**REQUIRED WORK:** Going through the entries below, copy out each line that contains "Audit".

(Beginning of RECORDS)

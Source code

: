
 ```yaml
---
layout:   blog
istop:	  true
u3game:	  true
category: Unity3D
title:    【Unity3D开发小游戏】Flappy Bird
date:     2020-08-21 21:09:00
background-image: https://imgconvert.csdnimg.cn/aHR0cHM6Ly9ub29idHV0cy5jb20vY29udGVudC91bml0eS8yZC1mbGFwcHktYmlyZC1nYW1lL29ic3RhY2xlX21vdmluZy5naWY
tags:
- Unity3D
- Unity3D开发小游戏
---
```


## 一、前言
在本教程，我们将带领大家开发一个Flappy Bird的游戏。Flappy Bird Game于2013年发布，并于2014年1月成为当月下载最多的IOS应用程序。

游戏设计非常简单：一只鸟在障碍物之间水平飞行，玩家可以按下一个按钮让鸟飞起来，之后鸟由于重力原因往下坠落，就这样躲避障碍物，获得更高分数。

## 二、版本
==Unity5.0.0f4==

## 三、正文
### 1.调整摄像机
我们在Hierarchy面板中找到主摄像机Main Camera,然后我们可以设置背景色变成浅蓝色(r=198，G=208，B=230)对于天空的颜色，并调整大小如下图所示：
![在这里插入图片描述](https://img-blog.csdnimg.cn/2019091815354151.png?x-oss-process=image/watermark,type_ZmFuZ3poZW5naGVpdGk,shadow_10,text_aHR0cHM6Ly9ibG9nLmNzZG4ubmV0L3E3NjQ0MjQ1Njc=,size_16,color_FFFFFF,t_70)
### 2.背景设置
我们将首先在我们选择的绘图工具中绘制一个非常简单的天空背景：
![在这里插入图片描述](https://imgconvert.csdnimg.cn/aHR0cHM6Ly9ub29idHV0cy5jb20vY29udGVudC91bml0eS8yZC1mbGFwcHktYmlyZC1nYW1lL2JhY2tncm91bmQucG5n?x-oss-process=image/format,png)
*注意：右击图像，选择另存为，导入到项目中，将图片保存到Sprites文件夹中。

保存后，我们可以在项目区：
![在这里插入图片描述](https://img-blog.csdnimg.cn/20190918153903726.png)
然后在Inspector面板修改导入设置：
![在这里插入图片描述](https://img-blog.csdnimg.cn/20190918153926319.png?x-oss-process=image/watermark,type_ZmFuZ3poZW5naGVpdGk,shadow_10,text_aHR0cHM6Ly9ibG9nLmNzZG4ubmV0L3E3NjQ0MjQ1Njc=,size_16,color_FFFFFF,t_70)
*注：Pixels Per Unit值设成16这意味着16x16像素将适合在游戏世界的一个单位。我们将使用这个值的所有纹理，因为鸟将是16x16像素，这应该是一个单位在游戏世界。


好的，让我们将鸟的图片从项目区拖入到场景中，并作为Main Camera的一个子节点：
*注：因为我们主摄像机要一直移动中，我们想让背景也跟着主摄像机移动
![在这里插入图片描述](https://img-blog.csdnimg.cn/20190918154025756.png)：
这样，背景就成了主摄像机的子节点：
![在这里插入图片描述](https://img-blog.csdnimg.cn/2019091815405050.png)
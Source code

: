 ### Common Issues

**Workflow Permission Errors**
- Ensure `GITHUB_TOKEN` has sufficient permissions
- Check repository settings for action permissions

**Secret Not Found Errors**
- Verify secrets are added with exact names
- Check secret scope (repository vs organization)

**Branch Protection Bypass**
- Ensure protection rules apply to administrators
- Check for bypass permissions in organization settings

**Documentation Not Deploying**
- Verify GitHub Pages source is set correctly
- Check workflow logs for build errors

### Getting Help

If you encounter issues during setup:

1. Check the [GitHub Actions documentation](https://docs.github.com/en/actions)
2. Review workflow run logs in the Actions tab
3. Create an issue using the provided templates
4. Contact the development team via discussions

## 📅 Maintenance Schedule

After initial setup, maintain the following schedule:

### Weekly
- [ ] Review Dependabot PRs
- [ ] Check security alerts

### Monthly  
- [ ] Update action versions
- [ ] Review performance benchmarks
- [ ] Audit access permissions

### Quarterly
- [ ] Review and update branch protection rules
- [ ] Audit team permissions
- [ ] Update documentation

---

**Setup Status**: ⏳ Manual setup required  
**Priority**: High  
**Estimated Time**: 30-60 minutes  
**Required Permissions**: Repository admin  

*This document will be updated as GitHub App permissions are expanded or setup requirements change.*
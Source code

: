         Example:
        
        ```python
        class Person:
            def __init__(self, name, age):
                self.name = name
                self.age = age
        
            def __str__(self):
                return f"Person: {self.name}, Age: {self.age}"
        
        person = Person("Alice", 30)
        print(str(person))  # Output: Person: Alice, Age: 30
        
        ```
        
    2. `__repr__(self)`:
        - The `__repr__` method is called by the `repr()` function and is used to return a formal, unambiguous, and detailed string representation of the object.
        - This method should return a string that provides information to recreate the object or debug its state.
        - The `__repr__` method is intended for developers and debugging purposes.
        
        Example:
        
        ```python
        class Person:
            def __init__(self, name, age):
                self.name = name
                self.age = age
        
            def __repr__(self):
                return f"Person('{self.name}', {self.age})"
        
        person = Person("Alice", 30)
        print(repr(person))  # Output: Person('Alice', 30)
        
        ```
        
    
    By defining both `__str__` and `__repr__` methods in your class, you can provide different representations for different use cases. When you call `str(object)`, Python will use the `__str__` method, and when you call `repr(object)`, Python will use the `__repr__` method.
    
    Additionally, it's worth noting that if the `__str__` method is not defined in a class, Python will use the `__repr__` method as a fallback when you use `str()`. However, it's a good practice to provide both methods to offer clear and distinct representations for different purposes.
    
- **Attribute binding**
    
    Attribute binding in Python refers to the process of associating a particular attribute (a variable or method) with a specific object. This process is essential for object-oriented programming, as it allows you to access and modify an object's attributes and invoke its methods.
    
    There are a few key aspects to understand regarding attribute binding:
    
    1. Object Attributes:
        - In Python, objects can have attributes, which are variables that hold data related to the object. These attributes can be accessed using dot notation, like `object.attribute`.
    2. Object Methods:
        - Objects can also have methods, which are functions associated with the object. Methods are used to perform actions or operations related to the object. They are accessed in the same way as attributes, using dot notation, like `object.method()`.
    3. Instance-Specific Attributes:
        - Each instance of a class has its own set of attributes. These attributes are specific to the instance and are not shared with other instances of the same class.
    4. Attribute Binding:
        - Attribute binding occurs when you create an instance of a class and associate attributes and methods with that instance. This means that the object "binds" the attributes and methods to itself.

(End of RECORDS)

**EXERCISE ANSWER:**
- [ ] Audit access permissions
- [ ] Audit team permissions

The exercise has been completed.